[Stored data entries]
◇ ◇ ◇ ◇ ◇ ◇ ◇
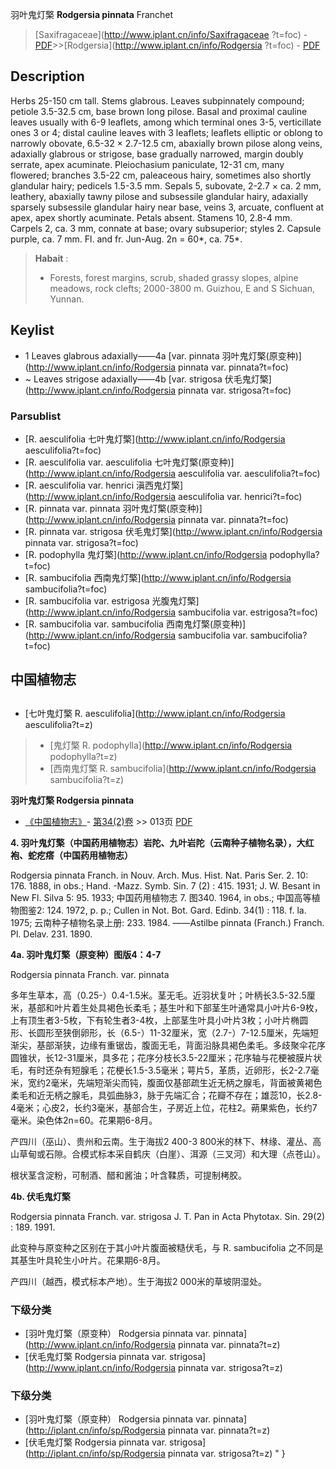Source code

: 羽叶鬼灯檠 **Rodgersia pinnata** Franchet

> [Saxifragaceae](http://www.iplant.cn/info/Saxifragaceae ?t=foc) - [PDF](http://iplant.cn/foc/pdf/Saxifragaceae.pdf)>>[Rodgersia](http://www.iplant.cn/info/Rodgersia ?t=foc) - [PDF](http://www.iplant.cn/foc/pdf/Rodgersia.pdf)

## Description

Herbs 25-150 cm tall. Stems glabrous. Leaves subpinnately compound; petiole 3.5-32.5 cm, base brown long pilose. Basal and proximal cauline leaves usually with 6-9 leaflets, among which terminal ones 3-5, verticillate ones 3 or 4; distal cauline leaves with 3 leaflets; leaflets elliptic or oblong to narrowly obovate, 6.5-32 × 2.7-12.5 cm, abaxially brown pilose along veins, adaxially glabrous or strigose, base gradually narrowed, margin doubly serrate, apex acuminate. Pleiochasium paniculate, 12-31 cm, many flowered; branches 3.5-22 cm, paleaceous hairy, sometimes also shortly glandular hairy; pedicels 1.5-3.5 mm. Sepals 5, subovate, 2-2.7 × ca. 2 mm, leathery, abaxially tawny pilose and subsessile glandular hairy, adaxially sparsely subsessile glandular hairy near base, veins 3, arcuate, confluent at apex, apex shortly acuminate. Petals absent. Stamens 10, 2.8-4 mm. Carpels 2, ca. 3 mm, connate at base; ovary subsuperior; styles 2. Capsule purple, ca. 7 mm. Fl. and fr. Jun-Aug. 2n = 60*, ca. 75*.

> **Habait** : 
>* Forests, forest margins, scrub, shaded grassy slopes, alpine meadows, rock clefts; 2000-3800 m. Guizhou, E and S Sichuan, Yunnan.

## Keylist

* 1 Leaves glabrous adaxially——4a [var. pinnata 羽叶鬼灯檠(原变种)](http://www.iplant.cn/info/Rodgersia pinnata var. pinnata?t=foc)
* ~ Leaves strigose adaxially——4b [var. strigosa 伏毛鬼灯檠](http://www.iplant.cn/info/Rodgersia pinnata var. strigosa?t=foc)

### Parsublist

* [R.  aesculifolia  七叶鬼灯檠](http://www.iplant.cn/info/Rodgersia aesculifolia?t=foc)
* [R.  aesculifolia var. aesculifolia  七叶鬼灯檠(原变种)](http://www.iplant.cn/info/Rodgersia aesculifolia var. aesculifolia?t=foc)
* [R.  aesculifolia var. henrici  滇西鬼灯檠](http://www.iplant.cn/info/Rodgersia aesculifolia var. henrici?t=foc)
* [R.  pinnata var. pinnata  羽叶鬼灯檠(原变种)](http://www.iplant.cn/info/Rodgersia pinnata var. pinnata?t=foc)
* [R.  pinnata var. strigosa  伏毛鬼灯檠](http://www.iplant.cn/info/Rodgersia pinnata var. strigosa?t=foc)
* [R.  podophylla  鬼灯檠](http://www.iplant.cn/info/Rodgersia podophylla?t=foc)
* [R.  sambucifolia  西南鬼灯檠](http://www.iplant.cn/info/Rodgersia sambucifolia?t=foc)
* [R.  sambucifolia var. estrigosa  光腹鬼灯檠](http://www.iplant.cn/info/Rodgersia sambucifolia var. estrigosa?t=foc)
* [R.  sambucifolia var. sambucifolia  西南鬼灯檠(原变种)](http://www.iplant.cn/info/Rodgersia sambucifolia var. sambucifolia?t=foc)

## 中国植物志

## 
* [七叶鬼灯檠  R.  aesculifolia](http://www.iplant.cn/info/Rodgersia aesculifolia?t=z)
> * [鬼灯檠  R.  podophylla](http://www.iplant.cn/info/Rodgersia podophylla?t=z)
> * [西南鬼灯檠  R.  sambucifolia](http://www.iplant.cn/info/Rodgersia sambucifolia?t=z)

**羽叶鬼灯檠 Rodgersia pinnata**

* [《中国植物志》](http://www.iplant.cn/frps)- [第34(2)卷](http://www.iplant.cn/frps/vol/34(2)) >> 013页 [PDF](http://www.iplant.cn/frps/pdf/34(2)/013c.PDF)

**4. 羽叶鬼灯檠（中国药用植物志）岩陀、九叶岩陀（云南种子植物名录），大红袍、蛇疙瘩（中国药用植物志）**

Rodgersia pinnata Franch. in Nouv. Arch. Mus. Hist. Nat. Paris Ser. 2. 10: 176. 1888, in obs.; Hand. -Mazz. Symb. Sin. 7 (2) : 415. 1931; J. W. Besant in New Fl. Silva 5: 95. 1933; 中国药用植物志 7. 图340. 1964, in obs.; 中国高等植物图鉴2: 124. 1972, p. p.; Cullen in Not. Bot. Gard. Edinb. 34(1) : 118. f. la. 1975; 云南种子植物名录上册: 233. 1984. ——Astilbe pinnata (Franch.) Franch. Pl. Delav. 231. 1890.

**4a. 羽叶鬼灯檠（原变种）图版4：4-7**

Rodgersia pinnata Franch. var. pinnata

多年生草本，高（0.25-）0.4-1.5米。茎无毛。近羽状复叶；叶柄长3.5-32.5厘米，基部和叶片着生处具褐色长柔毛；基生叶和下部茎生叶通常具小叶片6-9枚，上有顶生者3-5枚，下有轮生者3-4枚，上部茎生叶具小叶片3枚；小叶片椭圆形、长圆形至狭倒卵形，长（6.5-）11-32厘米，宽（2.7-）7-12.5厘米，先端短渐尖，基部渐狭，边缘有重锯齿，腹面无毛，背面沿脉具褐色柔毛。多歧聚伞花序圆锥状，长12-31厘米，具多花；花序分枝长3.5-22厘米；花序轴与花梗被膜片状毛，有时还杂有短腺毛；花梗长1.5-3.5毫米；萼片5，革质，近卵形，长2-2.7毫米，宽约2毫米，先端短渐尖而钝，腹面仅基部疏生近无柄之腺毛，背面被黄褐色柔毛和近无柄之腺毛，具弧曲脉3，脉于先端汇合；花瓣不存在；雄蕊10，长2.8-4毫米；心皮2，长约3毫米，基部合生，子房近上位，花柱2。蒴果紫色，长约7毫米。染色体2n=60。花果期6-8月。

产四川（巫山）、贵州和云南。生于海拔2 400-3 800米的林下、林缘、灌丛、高山草甸或石隙。合模式标本采自鹤庆（白崖）、洱源（三叉河）和大理（点苍山）。

根状茎含淀粉，可制酒、醋和酱油；叶含鞣质，可提制栲胶。

**4b. 伏毛鬼灯檠**

Rodgersia pinnata Franch. var. strigosa J. T. Pan in Acta Phytotax. Sin. 29(2) : 189. 1991.

此变种与原变种之区别在于其小叶片腹面被糙伏毛，与 R. sambucifolia 之不同是其基生叶具轮生小叶片。花果期6-8月。

产四川（越西，模式标本产地）。生于海拔2 000米的草坡阴湿处。

### 下级分类
* [羽叶鬼灯檠（原变种）  Rodgersia pinnata var. pinnata](http://www.iplant.cn/info/Rodgersia pinnata var. pinnata?t=z)
* [伏毛鬼灯檠  Rodgersia pinnata var. strigosa](http://www.iplant.cn/info/Rodgersia pinnata var. strigosa?t=z)

### 下级分类
* [羽叶鬼灯檠（原变种）  Rodgersia pinnata var. pinnata](http://iplant.cn/info/sp/Rodgersia pinnata var. pinnata?t=z)
* [伏毛鬼灯檠  Rodgersia pinnata var. strigosa](http://iplant.cn/info/sp/Rodgersia pinnata var. strigosa?t=z)
"
}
◇ ◇ ◇ ◇ ◇ ◇ ◇
- WHAT NEEDS TO BE DONE -
Please report how many lines of the entries above contain the string "西南鬼灯檠". Reply with only the number.

- SOLUTION TO THIS EXERCISE -
3